== Segment start ==

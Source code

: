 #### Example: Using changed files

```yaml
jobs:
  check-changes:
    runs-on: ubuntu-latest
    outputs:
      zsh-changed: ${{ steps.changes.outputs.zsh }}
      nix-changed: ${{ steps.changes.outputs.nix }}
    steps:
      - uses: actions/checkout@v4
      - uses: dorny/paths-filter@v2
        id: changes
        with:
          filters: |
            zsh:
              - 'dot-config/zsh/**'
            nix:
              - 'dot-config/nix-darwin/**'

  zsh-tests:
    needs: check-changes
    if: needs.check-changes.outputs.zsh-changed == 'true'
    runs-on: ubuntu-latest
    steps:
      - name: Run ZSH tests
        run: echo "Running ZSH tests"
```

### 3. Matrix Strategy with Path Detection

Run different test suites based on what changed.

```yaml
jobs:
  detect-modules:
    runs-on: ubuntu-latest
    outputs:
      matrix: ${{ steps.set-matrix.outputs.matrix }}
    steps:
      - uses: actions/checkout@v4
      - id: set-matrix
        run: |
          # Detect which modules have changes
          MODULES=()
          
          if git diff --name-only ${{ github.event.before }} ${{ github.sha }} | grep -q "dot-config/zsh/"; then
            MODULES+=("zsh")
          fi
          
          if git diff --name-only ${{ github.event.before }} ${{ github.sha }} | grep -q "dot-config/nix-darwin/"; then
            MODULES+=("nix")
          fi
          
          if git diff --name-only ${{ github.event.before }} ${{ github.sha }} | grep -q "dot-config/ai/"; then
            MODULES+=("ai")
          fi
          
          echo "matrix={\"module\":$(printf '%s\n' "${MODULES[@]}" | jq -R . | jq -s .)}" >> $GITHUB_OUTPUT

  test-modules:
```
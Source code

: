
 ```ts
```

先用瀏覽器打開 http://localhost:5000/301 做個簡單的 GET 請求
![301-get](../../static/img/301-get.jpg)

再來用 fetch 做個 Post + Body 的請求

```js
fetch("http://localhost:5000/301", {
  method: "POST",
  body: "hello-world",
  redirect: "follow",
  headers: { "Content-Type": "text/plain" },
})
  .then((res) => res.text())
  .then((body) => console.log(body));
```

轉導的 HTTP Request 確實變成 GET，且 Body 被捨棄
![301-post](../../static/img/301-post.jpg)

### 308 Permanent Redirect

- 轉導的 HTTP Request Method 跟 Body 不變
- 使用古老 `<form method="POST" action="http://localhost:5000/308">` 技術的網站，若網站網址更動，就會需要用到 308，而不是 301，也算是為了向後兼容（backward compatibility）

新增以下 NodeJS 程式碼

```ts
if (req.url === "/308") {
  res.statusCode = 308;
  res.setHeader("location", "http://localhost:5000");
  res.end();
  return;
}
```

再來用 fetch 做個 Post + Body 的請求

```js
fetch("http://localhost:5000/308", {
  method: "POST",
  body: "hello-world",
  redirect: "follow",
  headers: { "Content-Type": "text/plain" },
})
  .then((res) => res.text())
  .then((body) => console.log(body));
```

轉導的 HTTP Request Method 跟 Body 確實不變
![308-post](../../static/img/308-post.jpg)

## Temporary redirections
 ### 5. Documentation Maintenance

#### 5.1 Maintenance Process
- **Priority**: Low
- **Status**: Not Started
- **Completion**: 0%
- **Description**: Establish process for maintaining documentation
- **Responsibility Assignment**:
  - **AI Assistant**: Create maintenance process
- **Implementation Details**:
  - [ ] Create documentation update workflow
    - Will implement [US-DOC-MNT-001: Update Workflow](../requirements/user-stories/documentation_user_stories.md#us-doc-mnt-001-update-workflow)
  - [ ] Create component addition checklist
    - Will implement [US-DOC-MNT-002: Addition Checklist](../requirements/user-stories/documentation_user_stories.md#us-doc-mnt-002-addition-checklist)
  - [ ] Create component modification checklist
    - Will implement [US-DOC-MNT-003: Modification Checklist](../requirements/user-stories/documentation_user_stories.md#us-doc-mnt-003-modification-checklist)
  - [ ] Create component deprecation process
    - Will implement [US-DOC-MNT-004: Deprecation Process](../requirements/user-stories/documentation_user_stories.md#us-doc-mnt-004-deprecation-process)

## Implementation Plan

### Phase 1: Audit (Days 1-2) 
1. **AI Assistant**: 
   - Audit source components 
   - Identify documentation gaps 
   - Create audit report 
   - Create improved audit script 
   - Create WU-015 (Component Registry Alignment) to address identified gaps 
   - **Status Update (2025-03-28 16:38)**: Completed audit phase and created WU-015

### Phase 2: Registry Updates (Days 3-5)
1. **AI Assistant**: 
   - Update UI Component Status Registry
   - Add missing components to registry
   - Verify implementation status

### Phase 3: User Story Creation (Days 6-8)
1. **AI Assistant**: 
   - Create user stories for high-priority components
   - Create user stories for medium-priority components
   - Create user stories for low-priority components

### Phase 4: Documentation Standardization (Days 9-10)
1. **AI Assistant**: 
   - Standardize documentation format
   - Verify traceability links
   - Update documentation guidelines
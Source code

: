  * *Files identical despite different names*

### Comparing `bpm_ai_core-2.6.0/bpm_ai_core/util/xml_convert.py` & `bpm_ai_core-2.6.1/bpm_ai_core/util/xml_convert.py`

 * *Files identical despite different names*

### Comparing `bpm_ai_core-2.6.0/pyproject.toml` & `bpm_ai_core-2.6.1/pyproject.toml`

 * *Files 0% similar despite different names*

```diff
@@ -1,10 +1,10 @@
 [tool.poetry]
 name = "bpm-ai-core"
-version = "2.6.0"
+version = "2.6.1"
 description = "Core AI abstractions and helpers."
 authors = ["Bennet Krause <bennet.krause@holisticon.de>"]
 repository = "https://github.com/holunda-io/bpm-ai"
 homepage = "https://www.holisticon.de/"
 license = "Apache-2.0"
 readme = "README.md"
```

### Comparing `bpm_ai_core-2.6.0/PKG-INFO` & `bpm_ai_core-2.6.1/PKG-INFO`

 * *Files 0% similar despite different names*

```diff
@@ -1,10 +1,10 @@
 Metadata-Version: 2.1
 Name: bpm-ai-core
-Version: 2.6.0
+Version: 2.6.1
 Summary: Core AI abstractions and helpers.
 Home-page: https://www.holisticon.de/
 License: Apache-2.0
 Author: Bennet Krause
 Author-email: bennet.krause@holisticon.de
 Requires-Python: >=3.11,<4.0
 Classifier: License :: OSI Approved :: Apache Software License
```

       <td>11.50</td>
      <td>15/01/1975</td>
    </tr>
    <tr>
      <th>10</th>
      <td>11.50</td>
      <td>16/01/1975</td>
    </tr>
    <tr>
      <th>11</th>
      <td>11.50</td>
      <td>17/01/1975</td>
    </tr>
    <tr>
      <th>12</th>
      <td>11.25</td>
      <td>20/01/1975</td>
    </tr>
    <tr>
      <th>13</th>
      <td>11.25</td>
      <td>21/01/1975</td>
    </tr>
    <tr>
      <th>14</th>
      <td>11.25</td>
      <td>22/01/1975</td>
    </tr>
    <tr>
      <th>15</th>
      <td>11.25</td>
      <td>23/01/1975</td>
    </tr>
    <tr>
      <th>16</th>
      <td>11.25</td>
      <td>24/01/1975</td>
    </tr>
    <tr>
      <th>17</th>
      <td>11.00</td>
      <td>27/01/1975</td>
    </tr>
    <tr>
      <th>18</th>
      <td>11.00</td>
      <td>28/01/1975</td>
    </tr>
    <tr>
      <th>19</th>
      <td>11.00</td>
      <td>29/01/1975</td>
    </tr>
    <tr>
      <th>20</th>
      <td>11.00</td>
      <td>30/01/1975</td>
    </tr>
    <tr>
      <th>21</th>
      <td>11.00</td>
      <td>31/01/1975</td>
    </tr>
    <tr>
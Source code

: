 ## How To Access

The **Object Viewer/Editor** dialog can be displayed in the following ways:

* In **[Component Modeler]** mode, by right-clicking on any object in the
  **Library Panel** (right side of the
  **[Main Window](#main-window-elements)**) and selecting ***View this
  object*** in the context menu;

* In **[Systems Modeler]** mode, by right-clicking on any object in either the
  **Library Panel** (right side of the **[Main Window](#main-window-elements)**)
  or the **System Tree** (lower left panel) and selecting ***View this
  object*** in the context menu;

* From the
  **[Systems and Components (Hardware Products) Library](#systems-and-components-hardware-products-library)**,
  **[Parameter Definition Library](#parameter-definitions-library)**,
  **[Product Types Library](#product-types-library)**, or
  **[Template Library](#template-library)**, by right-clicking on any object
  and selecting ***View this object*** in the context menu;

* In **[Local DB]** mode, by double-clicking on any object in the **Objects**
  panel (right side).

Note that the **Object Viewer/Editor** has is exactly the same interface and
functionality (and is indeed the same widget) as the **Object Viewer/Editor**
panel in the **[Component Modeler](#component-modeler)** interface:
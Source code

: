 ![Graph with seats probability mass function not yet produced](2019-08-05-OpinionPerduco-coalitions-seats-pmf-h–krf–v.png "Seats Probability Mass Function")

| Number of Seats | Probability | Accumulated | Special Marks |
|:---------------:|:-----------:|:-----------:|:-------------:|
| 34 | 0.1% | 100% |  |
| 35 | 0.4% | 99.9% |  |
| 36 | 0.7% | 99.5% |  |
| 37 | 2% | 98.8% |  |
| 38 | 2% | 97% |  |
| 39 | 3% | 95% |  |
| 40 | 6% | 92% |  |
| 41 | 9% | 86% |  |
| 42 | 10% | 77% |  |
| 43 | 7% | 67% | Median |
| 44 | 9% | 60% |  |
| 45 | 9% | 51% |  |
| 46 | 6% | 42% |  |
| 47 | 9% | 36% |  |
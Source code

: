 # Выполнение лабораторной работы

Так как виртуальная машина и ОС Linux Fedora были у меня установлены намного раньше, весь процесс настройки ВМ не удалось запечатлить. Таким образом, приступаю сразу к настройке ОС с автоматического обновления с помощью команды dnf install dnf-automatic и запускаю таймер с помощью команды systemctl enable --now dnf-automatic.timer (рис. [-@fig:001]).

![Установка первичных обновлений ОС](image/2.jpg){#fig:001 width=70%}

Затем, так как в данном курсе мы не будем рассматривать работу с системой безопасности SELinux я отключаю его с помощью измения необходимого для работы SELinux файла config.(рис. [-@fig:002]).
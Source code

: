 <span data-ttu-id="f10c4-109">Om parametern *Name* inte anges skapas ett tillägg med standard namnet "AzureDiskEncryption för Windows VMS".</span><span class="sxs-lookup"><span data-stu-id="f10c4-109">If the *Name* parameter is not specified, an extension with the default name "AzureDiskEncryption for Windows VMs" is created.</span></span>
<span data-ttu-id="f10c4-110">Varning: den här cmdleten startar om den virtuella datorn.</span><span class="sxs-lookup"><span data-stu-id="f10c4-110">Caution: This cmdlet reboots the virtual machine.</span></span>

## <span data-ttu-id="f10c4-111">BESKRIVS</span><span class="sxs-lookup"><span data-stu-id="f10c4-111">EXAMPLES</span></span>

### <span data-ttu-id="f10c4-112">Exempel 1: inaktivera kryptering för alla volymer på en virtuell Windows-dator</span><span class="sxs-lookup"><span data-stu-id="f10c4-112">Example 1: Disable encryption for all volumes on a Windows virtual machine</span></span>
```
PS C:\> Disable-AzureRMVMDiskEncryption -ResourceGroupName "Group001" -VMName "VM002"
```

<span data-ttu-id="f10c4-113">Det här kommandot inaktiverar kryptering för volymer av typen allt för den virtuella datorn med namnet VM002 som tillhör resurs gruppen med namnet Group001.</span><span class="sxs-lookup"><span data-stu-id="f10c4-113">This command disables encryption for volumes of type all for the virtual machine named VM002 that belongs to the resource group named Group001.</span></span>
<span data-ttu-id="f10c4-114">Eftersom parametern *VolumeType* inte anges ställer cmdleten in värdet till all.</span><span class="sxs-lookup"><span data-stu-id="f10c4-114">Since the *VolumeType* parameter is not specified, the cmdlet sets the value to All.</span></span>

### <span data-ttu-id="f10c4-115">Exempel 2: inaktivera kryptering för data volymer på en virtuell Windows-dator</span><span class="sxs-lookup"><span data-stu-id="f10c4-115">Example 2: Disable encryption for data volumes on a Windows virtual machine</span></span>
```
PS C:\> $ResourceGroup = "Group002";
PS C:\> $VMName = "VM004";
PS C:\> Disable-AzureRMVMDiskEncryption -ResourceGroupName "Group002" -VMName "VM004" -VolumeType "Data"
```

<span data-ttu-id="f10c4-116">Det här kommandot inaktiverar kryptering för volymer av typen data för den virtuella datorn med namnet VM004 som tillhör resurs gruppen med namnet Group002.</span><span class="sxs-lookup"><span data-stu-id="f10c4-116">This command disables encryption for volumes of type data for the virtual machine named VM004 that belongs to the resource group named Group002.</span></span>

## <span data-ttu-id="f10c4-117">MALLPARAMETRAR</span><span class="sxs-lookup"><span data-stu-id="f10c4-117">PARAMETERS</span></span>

== Segment end ==

## What to do
Copy range, inclusive: the line holding "<th>17</th>" to the line holding "The **Object Viewer/Editor** dialog". Reproduce exactly those lines of the records above and no others.

## Output for this exercise
      <th>17</th>
      <td>11.00</td>
      <td>27/01/1975</td>
    </tr>
    <tr>
      <th>18</th>
      <td>11.00</td>
      <td>28/01/1975</td>
    </tr>
    <tr>
      <th>19</th>
      <td>11.00</td>
      <td>29/01/1975</td>
    </tr>
    <tr>
      <th>20</th>
      <td>11.00</td>
      <td>30/01/1975</td>
    </tr>
    <tr>
      <th>21</th>
      <td>11.00</td>
      <td>31/01/1975</td>
    </tr>
    <tr>
Source code

: ## How To Access

The **Object Viewer/Editor** dialog can be displayed in the following ways:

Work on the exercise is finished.